ABOUT THIS TASK
After finding the line with "unseren Eid \\" in the data below, set down exactly each line through the one with "The MRI-scans are", inclusive, and stop there.

SOURCE MATERIAL
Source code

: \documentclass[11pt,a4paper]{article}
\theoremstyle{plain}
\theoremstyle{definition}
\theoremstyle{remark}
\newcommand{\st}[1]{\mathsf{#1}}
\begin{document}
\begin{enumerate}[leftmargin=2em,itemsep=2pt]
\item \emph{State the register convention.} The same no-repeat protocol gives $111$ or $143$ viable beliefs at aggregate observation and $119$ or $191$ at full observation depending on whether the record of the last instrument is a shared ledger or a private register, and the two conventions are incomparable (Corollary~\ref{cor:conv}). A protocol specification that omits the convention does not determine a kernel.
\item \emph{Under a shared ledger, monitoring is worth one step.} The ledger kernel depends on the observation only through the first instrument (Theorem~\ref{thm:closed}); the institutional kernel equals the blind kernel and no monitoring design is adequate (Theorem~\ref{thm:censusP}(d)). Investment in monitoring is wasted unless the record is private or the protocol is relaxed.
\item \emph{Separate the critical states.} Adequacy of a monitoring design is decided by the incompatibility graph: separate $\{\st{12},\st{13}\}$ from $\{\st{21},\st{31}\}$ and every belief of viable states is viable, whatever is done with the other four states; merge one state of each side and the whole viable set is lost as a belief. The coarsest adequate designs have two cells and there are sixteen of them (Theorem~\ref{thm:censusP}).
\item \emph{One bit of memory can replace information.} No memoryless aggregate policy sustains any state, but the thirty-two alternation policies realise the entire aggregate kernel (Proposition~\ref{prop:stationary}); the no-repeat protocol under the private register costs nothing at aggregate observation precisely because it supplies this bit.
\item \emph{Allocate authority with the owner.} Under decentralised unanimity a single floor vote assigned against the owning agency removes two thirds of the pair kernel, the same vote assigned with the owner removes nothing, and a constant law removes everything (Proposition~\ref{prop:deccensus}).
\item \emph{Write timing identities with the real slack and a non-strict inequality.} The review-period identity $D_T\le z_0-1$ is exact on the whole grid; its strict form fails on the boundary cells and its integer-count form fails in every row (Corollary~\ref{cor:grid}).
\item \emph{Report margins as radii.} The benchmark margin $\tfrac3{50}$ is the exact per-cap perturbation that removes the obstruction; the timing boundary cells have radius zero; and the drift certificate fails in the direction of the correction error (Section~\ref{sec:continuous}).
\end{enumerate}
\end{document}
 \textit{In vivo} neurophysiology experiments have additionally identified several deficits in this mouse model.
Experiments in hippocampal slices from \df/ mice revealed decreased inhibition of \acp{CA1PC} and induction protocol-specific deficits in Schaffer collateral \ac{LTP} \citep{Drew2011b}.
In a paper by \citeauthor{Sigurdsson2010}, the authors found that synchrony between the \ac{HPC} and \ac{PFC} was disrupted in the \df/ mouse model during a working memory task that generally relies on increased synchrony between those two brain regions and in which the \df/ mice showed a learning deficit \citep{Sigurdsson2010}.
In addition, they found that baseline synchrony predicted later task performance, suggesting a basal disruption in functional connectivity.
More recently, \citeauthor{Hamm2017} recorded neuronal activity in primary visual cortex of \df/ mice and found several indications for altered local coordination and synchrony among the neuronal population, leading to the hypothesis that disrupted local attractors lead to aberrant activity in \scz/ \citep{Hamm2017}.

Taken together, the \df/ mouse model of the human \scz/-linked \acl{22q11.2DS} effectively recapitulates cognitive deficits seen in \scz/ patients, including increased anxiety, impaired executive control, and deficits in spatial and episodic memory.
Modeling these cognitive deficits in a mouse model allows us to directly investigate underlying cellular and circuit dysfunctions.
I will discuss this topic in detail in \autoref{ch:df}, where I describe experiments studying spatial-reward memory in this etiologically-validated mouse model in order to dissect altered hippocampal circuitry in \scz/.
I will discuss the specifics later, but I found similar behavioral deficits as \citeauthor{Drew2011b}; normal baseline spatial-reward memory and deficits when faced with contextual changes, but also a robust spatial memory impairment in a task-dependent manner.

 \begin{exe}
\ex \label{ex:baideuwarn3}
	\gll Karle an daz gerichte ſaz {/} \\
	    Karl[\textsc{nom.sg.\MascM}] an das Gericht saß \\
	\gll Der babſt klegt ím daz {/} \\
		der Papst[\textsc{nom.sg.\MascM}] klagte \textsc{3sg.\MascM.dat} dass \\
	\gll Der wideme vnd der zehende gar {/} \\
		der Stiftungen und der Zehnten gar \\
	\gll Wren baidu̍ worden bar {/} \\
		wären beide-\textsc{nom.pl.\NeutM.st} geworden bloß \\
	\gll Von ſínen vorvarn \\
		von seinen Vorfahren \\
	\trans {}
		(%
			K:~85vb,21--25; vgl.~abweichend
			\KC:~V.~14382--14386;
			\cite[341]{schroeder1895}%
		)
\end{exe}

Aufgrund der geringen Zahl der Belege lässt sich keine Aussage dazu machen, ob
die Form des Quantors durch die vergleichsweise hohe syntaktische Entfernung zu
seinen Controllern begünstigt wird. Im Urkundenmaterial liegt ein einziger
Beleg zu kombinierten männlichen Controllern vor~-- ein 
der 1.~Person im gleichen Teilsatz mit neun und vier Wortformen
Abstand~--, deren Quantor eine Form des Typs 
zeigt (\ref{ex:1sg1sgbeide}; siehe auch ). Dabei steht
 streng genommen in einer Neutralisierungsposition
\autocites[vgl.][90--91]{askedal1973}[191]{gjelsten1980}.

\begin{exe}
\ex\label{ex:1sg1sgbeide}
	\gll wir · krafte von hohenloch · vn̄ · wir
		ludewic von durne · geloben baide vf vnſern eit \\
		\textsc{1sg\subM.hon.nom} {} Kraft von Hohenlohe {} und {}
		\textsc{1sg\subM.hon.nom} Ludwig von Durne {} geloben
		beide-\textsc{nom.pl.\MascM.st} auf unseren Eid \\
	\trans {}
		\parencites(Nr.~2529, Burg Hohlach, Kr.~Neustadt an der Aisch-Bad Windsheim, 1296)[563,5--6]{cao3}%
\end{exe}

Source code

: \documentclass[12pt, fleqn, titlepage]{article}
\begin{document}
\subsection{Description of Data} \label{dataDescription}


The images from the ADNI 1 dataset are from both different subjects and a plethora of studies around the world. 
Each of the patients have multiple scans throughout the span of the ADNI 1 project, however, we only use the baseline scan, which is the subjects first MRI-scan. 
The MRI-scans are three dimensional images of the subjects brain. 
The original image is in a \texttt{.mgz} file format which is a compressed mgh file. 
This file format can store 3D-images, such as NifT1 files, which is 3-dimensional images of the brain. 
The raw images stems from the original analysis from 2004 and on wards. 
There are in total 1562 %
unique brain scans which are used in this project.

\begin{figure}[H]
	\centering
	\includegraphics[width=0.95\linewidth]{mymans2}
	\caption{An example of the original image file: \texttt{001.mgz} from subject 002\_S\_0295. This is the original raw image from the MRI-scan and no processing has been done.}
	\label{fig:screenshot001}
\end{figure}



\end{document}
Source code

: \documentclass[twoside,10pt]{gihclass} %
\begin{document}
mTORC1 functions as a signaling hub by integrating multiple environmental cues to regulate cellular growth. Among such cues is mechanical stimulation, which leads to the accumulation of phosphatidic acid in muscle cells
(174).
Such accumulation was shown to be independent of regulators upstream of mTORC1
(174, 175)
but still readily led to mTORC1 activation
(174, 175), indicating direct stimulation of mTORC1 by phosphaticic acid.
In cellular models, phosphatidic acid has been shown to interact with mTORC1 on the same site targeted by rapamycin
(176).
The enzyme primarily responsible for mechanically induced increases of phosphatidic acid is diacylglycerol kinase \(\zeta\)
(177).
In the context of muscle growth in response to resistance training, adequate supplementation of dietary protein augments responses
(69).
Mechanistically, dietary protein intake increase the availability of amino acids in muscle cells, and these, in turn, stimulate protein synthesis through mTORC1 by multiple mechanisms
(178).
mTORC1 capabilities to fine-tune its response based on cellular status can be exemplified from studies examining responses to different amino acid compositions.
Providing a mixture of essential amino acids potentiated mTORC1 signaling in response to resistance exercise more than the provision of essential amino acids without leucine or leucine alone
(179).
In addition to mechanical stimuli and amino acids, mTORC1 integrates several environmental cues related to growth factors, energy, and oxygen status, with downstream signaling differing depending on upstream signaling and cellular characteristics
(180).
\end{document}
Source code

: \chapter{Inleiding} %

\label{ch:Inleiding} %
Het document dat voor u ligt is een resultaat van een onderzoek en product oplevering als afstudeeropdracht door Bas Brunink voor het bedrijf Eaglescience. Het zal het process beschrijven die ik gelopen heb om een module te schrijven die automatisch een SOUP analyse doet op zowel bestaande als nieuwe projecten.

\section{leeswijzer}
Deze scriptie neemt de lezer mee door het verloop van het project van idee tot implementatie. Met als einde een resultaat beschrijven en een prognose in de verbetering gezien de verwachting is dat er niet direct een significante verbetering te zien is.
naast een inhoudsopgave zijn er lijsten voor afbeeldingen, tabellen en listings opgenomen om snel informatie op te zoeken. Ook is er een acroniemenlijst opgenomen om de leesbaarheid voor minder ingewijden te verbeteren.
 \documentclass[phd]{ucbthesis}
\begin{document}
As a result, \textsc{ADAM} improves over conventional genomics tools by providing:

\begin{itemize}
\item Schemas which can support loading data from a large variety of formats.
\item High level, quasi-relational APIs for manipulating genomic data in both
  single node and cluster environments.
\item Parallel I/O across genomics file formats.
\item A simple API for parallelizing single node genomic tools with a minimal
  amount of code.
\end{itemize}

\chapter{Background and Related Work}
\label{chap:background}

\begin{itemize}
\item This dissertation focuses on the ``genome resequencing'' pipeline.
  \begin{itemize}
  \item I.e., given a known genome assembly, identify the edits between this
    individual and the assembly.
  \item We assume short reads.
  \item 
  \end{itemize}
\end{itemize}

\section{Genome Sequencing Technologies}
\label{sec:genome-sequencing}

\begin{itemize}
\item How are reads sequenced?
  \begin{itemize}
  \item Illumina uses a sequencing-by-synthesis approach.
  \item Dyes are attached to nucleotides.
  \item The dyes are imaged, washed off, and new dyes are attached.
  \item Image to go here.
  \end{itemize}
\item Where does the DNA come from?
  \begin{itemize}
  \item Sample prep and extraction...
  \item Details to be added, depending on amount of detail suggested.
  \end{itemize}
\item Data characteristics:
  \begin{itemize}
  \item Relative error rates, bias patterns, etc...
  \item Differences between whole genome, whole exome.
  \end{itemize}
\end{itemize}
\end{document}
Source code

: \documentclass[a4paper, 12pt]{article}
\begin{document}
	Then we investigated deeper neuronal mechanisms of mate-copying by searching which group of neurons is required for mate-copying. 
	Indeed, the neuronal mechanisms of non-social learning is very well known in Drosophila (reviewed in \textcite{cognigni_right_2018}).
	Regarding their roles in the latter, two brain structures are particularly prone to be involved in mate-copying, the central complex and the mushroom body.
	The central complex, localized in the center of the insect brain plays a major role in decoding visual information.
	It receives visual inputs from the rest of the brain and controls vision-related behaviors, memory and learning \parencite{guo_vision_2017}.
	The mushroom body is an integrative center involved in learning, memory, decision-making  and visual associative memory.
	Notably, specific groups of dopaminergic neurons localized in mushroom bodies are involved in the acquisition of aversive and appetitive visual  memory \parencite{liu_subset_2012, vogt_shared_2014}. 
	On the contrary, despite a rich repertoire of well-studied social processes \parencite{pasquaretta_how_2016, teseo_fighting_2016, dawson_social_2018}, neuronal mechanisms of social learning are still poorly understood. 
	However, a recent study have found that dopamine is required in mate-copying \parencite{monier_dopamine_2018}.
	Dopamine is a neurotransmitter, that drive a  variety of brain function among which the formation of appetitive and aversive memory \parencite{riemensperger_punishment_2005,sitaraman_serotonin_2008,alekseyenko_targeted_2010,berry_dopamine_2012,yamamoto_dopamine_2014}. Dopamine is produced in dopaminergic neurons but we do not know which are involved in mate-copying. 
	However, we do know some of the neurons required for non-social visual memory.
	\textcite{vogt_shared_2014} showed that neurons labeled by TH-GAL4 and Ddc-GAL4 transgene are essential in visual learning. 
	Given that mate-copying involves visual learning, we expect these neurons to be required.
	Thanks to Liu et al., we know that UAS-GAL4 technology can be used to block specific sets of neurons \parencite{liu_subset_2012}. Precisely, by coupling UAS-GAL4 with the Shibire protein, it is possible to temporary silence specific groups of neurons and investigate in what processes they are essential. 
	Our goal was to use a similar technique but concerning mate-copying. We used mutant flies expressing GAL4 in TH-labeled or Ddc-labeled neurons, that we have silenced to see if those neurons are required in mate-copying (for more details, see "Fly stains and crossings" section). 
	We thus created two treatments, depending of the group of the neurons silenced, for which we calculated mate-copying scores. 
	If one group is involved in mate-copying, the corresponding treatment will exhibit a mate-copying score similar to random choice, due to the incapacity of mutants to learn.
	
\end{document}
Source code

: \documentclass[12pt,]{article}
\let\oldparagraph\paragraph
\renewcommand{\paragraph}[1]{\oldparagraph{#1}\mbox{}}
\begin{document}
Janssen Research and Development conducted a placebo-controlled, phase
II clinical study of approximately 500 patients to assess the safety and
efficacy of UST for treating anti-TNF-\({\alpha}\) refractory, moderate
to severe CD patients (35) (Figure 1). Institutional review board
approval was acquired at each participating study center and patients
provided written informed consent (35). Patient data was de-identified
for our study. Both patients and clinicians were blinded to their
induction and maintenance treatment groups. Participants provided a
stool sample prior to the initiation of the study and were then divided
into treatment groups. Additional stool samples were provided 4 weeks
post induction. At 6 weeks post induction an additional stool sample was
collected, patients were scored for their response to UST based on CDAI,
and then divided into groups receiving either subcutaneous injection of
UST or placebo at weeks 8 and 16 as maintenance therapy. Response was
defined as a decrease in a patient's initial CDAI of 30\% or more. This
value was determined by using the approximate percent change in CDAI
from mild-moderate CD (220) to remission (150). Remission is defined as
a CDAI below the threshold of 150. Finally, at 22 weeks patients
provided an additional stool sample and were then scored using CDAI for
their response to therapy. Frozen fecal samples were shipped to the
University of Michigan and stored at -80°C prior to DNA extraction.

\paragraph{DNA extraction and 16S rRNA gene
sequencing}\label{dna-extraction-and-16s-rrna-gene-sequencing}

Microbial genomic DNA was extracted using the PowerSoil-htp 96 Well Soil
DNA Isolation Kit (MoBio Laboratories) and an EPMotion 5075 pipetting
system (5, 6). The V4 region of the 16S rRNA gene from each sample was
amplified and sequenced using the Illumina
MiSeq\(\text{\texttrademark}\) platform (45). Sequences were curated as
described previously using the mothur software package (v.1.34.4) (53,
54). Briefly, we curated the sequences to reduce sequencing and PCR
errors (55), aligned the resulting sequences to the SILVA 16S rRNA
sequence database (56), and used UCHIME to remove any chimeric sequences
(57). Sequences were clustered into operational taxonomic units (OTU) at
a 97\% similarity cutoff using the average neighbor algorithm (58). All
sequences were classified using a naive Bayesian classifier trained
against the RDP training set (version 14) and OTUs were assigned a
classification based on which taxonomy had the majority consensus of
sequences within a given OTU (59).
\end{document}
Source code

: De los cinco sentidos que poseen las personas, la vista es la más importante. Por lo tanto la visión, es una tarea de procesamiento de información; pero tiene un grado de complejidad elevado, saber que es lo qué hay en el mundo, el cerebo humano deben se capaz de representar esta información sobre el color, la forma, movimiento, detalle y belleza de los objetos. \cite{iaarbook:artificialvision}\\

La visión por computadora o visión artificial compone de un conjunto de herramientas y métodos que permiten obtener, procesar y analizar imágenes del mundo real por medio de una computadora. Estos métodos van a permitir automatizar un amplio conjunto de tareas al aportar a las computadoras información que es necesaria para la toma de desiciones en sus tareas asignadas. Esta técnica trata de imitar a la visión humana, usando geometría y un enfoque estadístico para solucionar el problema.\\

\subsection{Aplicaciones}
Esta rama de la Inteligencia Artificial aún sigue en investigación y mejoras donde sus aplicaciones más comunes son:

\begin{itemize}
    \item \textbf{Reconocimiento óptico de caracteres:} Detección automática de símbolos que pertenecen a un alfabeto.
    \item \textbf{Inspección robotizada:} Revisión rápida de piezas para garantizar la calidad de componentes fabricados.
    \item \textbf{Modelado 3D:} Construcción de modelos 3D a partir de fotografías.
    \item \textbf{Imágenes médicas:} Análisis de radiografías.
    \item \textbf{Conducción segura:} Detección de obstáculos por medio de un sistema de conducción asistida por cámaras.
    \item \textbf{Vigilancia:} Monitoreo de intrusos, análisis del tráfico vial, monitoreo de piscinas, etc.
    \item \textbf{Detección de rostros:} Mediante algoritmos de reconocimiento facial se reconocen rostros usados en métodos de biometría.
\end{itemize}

ANSWER BOX
		beide-\textsc{nom.pl.\MascM.st} auf unseren Eid \\
	\trans {}
		\parencites(Nr.~2529, Burg Hohlach, Kr.~Neustadt an der Aisch-Bad Windsheim, 1296)[563,5--6]{cao3}%
\end{exe}

Source code

: \documentclass[12pt, fleqn, titlepage]{article}
\begin{document}
\subsection{Description of Data} \label{dataDescription}


The images from the ADNI 1 dataset are from both different subjects and a plethora of studies around the world. 
Each of the patients have multiple scans throughout the span of the ADNI 1 project, however, we only use the baseline scan, which is the subjects first MRI-scan. 
The MRI-scans are three dimensional images of the subjects brain. 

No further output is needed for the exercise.